[The data]
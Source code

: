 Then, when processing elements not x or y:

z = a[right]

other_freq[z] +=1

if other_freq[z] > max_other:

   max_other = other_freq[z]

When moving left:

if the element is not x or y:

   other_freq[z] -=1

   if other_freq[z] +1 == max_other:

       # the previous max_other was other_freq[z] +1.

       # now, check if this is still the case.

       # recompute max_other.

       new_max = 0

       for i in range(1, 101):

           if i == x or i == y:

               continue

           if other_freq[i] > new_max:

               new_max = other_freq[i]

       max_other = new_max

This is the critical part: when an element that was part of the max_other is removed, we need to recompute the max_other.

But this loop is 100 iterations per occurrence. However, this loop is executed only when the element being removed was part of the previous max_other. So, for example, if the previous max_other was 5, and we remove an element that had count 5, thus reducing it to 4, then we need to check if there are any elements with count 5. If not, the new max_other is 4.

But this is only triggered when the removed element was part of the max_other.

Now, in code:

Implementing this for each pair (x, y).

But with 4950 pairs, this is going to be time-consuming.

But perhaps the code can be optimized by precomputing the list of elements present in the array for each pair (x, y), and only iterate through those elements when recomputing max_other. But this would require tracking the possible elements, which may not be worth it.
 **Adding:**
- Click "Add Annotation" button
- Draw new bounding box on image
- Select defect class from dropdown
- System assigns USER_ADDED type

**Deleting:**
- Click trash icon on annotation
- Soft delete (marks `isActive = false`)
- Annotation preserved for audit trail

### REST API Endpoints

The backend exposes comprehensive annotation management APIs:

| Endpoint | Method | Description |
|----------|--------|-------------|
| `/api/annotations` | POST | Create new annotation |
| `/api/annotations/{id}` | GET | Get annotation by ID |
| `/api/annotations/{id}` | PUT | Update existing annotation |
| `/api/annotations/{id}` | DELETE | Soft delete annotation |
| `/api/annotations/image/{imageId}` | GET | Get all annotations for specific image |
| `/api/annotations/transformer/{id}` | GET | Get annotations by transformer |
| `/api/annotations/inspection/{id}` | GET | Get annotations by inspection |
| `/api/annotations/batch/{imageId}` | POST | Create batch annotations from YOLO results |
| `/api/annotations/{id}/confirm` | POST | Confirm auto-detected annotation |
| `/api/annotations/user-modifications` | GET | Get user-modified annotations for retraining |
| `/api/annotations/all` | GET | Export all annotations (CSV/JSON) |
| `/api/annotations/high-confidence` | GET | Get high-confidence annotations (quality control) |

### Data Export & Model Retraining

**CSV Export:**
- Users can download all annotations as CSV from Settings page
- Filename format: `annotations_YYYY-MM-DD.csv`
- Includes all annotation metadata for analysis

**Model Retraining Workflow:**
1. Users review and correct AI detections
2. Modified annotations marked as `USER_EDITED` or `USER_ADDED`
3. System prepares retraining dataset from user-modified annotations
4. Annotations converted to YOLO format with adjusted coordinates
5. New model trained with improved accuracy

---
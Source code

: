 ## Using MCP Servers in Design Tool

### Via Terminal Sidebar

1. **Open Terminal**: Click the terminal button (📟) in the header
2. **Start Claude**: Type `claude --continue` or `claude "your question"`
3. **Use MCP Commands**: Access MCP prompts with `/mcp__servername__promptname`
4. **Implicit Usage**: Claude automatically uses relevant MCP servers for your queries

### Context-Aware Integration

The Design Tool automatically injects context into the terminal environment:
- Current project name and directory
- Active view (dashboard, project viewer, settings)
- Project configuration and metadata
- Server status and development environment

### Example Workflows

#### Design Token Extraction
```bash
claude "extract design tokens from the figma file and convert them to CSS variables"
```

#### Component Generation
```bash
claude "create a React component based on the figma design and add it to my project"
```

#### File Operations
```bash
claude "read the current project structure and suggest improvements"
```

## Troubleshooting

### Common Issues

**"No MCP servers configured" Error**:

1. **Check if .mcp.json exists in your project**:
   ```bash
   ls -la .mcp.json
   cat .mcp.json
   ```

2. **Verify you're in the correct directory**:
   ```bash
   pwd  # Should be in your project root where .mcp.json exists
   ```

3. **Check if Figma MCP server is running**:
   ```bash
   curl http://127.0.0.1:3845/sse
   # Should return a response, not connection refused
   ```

[Exercise details] Exact reproduction of the listing above is required.

[Written solution]
Source code

: Then, when processing elements not x or y:

z = a[right]

other_freq[z] +=1

if other_freq[z] > max_other:

   max_other = other_freq[z]

When moving left:

if the element is not x or y:

   other_freq[z] -=1

   if other_freq[z] +1 == max_other:

       # the previous max_other was other_freq[z] +1.

       # now, check if this is still the case.

       # recompute max_other.

       new_max = 0

       for i in range(1, 101):

           if i == x or i == y:

               continue

           if other_freq[i] > new_max:

               new_max = other_freq[i]

       max_other = new_max

This is the critical part: when an element that was part of the max_other is removed, we need to recompute the max_other.

But this loop is 100 iterations per occurrence. However, this loop is executed only when the element being removed was part of the previous max_other. So, for example, if the previous max_other was 5, and we remove an element that had count 5, thus reducing it to 4, then we need to check if there are any elements with count 5. If not, the new max_other is 4.

But this is only triggered when the removed element was part of the max_other.

Now, in code:

Implementing this for each pair (x, y).

But with 4950 pairs, this is going to be time-consuming.

But perhaps the code can be optimized by precomputing the list of elements present in the array for each pair (x, y), and only iterate through those elements when recomputing max_other. But this would require tracking the possible elements, which may not be worth it.
 **Adding:**
- Click "Add Annotation" button
- Draw new bounding box on image
- Select defect class from dropdown
- System assigns USER_ADDED type

**Deleting:**
- Click trash icon on annotation
- Soft delete (marks `isActive = false`)
- Annotation preserved for audit trail

### REST API Endpoints

The backend exposes comprehensive annotation management APIs:

| Endpoint | Method | Description |
|----------|--------|-------------|
| `/api/annotations` | POST | Create new annotation |
| `/api/annotations/{id}` | GET | Get annotation by ID |
| `/api/annotations/{id}` | PUT | Update existing annotation |
| `/api/annotations/{id}` | DELETE | Soft delete annotation |
| `/api/annotations/image/{imageId}` | GET | Get all annotations for specific image |
| `/api/annotations/transformer/{id}` | GET | Get annotations by transformer |
| `/api/annotations/inspection/{id}` | GET | Get annotations by inspection |
| `/api/annotations/batch/{imageId}` | POST | Create batch annotations from YOLO results |
| `/api/annotations/{id}/confirm` | POST | Confirm auto-detected annotation |
| `/api/annotations/user-modifications` | GET | Get user-modified annotations for retraining |
| `/api/annotations/all` | GET | Export all annotations (CSV/JSON) |
| `/api/annotations/high-confidence` | GET | Get high-confidence annotations (quality control) |

### Data Export & Model Retraining

**CSV Export:**
- Users can download all annotations as CSV from Settings page
- Filename format: `annotations_YYYY-MM-DD.csv`
- Includes all annotation metadata for analysis

**Model Retraining Workflow:**
1. Users review and correct AI detections
2. Modified annotations marked as `USER_EDITED` or `USER_ADDED`
3. System prepares retraining dataset from user-modified annotations
4. Annotations converted to YOLO format with adjusted coordinates
5. New model trained with improved accuracy

---
Source code

: ## Using MCP Servers in Design Tool

### Via Terminal Sidebar

1. **Open Terminal**: Click the terminal button (📟) in the header
2. **Start Claude**: Type `claude --continue` or `claude "your question"`
3. **Use MCP Commands**: Access MCP prompts with `/mcp__servername__promptname`
4. **Implicit Usage**: Claude automatically uses relevant MCP servers for your queries

### Context-Aware Integration

The Design Tool automatically injects context into the terminal environment:
- Current project name and directory
- Active view (dashboard, project viewer, settings)
- Project configuration and metadata
- Server status and development environment

### Example Workflows

#### Design Token Extraction
```bash
claude "extract design tokens from the figma file and convert them to CSS variables"
```

#### Component Generation
```bash
claude "create a React component based on the figma design and add it to my project"
```

#### File Operations
```bash
claude "read the current project structure and suggest improvements"
```

## Troubleshooting

### Common Issues

**"No MCP servers configured" Error**:

1. **Check if .mcp.json exists in your project**:
   ```bash
   ls -la .mcp.json
   cat .mcp.json
   ```

2. **Verify you're in the correct directory**:
   ```bash
   pwd  # Should be in your project root where .mcp.json exists
   ```

3. **Check if Figma MCP server is running**:
   ```bash
   curl http://127.0.0.1:3845/sse
   # Should return a response, not connection refused
   ```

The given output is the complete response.